WASHINGTON - Job openings in the U.S. rose in March to the highest level in more than three years, a sign that employers may be looking to take on more staff as the economy grows.
The number of positions waiting to be filled increased the most since July 2008 to 3.74 million from a revised 3.57 million the prior month that was larger than previously estimated, the Labor Department said today in a statement posted on its website.
Hiring slowed and firings were little changed during March.
Improving prospects may lure more workers into the labor market and help the world’s largest economy cut into the 5 million-job deficit that remains as a result of the recession that ended in June 2009.
Faster hiring and the accompanying wage gains are needed to sustain consumer spending, which grew in the first quarter at the fastest pace in more than a year.

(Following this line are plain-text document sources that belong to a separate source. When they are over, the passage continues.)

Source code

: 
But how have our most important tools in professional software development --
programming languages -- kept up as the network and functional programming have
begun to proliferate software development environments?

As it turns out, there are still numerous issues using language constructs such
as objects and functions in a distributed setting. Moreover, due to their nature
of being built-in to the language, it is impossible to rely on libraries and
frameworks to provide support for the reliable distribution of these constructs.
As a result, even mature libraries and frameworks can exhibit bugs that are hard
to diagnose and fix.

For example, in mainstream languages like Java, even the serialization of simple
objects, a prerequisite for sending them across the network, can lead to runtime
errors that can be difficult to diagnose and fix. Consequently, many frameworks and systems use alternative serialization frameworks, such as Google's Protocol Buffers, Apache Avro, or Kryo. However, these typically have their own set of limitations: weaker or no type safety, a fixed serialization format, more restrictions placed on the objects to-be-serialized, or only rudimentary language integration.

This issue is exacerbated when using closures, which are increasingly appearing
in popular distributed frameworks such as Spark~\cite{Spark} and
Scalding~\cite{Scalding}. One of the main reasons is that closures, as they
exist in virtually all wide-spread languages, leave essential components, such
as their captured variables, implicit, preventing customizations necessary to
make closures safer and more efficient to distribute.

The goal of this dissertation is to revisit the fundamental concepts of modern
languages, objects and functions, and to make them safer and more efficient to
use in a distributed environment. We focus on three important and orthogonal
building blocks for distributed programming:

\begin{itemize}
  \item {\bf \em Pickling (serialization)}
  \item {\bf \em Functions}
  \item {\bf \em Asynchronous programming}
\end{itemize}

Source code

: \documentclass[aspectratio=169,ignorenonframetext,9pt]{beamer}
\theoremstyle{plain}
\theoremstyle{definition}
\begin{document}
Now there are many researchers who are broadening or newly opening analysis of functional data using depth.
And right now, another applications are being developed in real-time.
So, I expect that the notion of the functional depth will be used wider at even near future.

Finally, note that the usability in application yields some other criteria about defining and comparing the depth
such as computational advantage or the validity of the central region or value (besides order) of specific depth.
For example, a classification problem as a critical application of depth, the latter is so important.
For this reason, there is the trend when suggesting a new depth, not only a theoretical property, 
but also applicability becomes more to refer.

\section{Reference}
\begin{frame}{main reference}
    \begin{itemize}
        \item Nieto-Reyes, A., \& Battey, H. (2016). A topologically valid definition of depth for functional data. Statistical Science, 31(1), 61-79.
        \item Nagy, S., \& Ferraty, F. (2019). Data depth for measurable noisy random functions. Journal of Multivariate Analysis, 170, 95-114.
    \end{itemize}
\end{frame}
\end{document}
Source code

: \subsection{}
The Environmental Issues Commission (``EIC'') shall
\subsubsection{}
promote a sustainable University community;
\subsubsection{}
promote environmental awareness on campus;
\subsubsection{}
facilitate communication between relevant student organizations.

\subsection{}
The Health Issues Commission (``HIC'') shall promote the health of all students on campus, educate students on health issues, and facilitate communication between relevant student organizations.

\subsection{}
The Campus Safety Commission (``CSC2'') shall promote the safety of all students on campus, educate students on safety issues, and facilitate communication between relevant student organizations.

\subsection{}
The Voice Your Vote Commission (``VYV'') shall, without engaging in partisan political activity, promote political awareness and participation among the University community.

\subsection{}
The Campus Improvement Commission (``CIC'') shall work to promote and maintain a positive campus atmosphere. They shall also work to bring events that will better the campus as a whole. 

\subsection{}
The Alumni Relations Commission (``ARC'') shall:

“The degree of caution among employers may be abating somewhat,” Stephen Stanley, chief economist for Pierpont Securities LLC in Stamford, Connecticut, said before the report. “It’ll still be a slow grind.”
Today’s report helps shed light on the dynamics behind the monthly employment figures.
Payrolls climbed by 115,000 workers in April, the fewest in six months and less than the median forecast of economists surveyed by Bloomberg News, Labor Department figures showed on May 4.
It followed a revised 154,000 gain in March that was larger than initially estimated.